Friday night brings renaissance man Reggie Watts, who gives testament to the range of what can fit under the heading of hip-hop: Watts beatboxes and freestyles in between deliveries of deadpan comedy, absurdist improv and sometimes-incoherent but massively entertaining forays into foreign-language accents. Combining stream-of-consciousness with satire, Watts could in many ways stand in for hip-hop’s multi-disciplinarity and reach. Joining Watts will be poet Deja Taylor and Teatro Luna, an all-Latina theater company who will put on their gender-bending “MACHOS,” an interview-based play about masculinity performed in drag.
The depiction of gender and power could have been a fascinating trope for “Hip Hop Live + Reel,” and for an art museum, the MCA could have considered a stronger focus on masculinity and hip-hop, especially their complex and sometimes anatagonist relationship to the media. Beat-boxing, rather, seems to be a running theme of the series, which seems to be a bit of an odd choice at first, given its declining weight in hip-hop today; in addition to Watts, acclaimed beat-boxer Yuri Lane will appear both on Sunday between films to answer questions (possibly about the place of his genre in hip-hop today) and on Saturday with the Suicide Kings, a spoken-word group that combines verse with a capella, vaudeville and even punk theater in “In Spite of Everything,” a performance piece about gang violence and school shootings. Also performing on Saturday are the winners of the 2008 “Louder than a Bomb” slam, a local Chicago teen poetry festival.

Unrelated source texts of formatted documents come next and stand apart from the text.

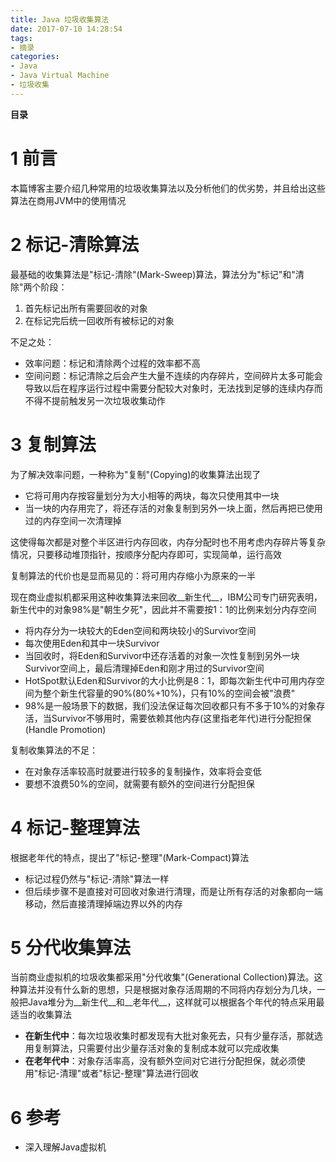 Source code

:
 ```yaml
---
title: Java 垃圾收集算法
date: 2017-07-10 14:28:54
tags:
- 摘录
categories:
- Java
- Java Virtual Machine
- 垃圾收集
---
```


__目录__

<!-- toc -->
<!--more-->

# 1 前言

本篇博客主要介绍几种常用的垃圾收集算法以及分析他们的优劣势，并且给出这些算法在商用JVM中的使用情况

# 2 标记-清除算法

最基础的收集算法是"标记-清除"(Mark-Sweep)算法，算法分为"标记"和"清除"两个阶段：

1. 首先标记出所有需要回收的对象
1. 在标记完后统一回收所有被标记的对象

不足之处：

* 效率问题：标记和清除两个过程的效率都不高
* 空间问题：标记清除之后会产生大量不连续的内存碎片，空间碎片太多可能会导致以后在程序运行过程中需要分配较大对象时，无法找到足够的连续内存而不得不提前触发另一次垃圾收集动作

# 3 复制算法

为了解决效率问题，一种称为"复制"(Copying)的收集算法出现了

* 它将可用内存按容量划分为大小相等的两块，每次只使用其中一块
* 当一块的内存用完了，将还存活的对象复制到另外一块上面，然后再把已使用过的内存空间一次清理掉

这使得每次都是对整个半区进行内存回收，内存分配时也不用考虑内存碎片等复杂情况，只要移动堆顶指针，按顺序分配内存即可，实现简单，运行高效

复制算法的代价也是显而易见的：将可用内存缩小为原来的一半

现在商业虚拟机都采用这种收集算法来回收__新生代__，IBM公司专门研究表明，新生代中的对象98%是"朝生夕死"，因此并不需要按1：1的比例来划分内存空间

* 将内存分为一块较大的Eden空间和两块较小的Survivor空间
* 每次使用Eden和其中一块Survivor
* 当回收时，将Eden和Survivor中还存活着的对象一次性复制到另外一块Survivor空间上，最后清理掉Eden和刚才用过的Survivor空间
* HotSpot默认Eden和Survivor的大小比例是8：1，即每次新生代中可用内存空间为整个新生代容量的90%(80%+10%)，只有10%的空间会被"浪费"
* 98%是一般场景下的数据，我们没法保证每次回收都只有不多于10%的对象存活，当Survivor不够用时，需要依赖其他内存(这里指老年代)进行分配担保(Handle Promotion)

复制收集算法的不足：

* 在对象存活率较高时就要进行较多的复制操作，效率将会变低
* 要想不浪费50%的空间，就需要有额外的空间进行分配担保

# 4 标记-整理算法

根据老年代的特点，提出了"标记-整理"(Mark-Compact)算法

* 标记过程仍然与"标记-清除"算法一样
* 但后续步骤不是直接对可回收对象进行清理，而是让所有存活的对象都向一端移动，然后直接清理掉端边界以外的内存

# 5 分代收集算法

当前商业虚拟机的垃圾收集都采用"分代收集"(Generational Collection)算法。这种算法并没有什么新的思想，只是根据对象存活周期的不同将内存划分为几块，一般把Java堆分为__新生代__和__老年代__，这样就可以根据各个年代的特点采用最适当的收集算法

* __在新生代中__：每次垃圾收集时都发现有大批对象死去，只有少量存活，那就选用复制算法，只需要付出少量存活对象的复制成本就可以完成收集
* __在老年代中__：对象存活率高，没有额外空间对它进行分配担保，就必须使用"标记-清理"或者"标记-整理"算法进行回收

# 6 参考

* 深入理解Java虚拟机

The MCA’s goal for “Hip Hop Live + Reel” is to present the rise and proliferation of hip-hop, and their lineup shows exactly how pervasive hip-hop culture is now by tracing the evolution of its quintessential elements. More than anything else, the ambition of the series should be commended, especially the focus on elements of hip-hop culture other than commercial rap music, as Danny Hoch has rightly complained about: “[The focus on rap] is proof that even the discussion around hip-hop as art as culture has been poisoned by this one-dimensional view of it as music. That’s why I’ve been on this mantra of ‘Hip-hop is not just rap.’” The MCA offers a smart alternative and counterpoint; as Surinder Martignetti, performance programs coordinator, points out, these diverse artists “show that hip-hop is more than dance and music; it is poetry, movement, theater and film, too.”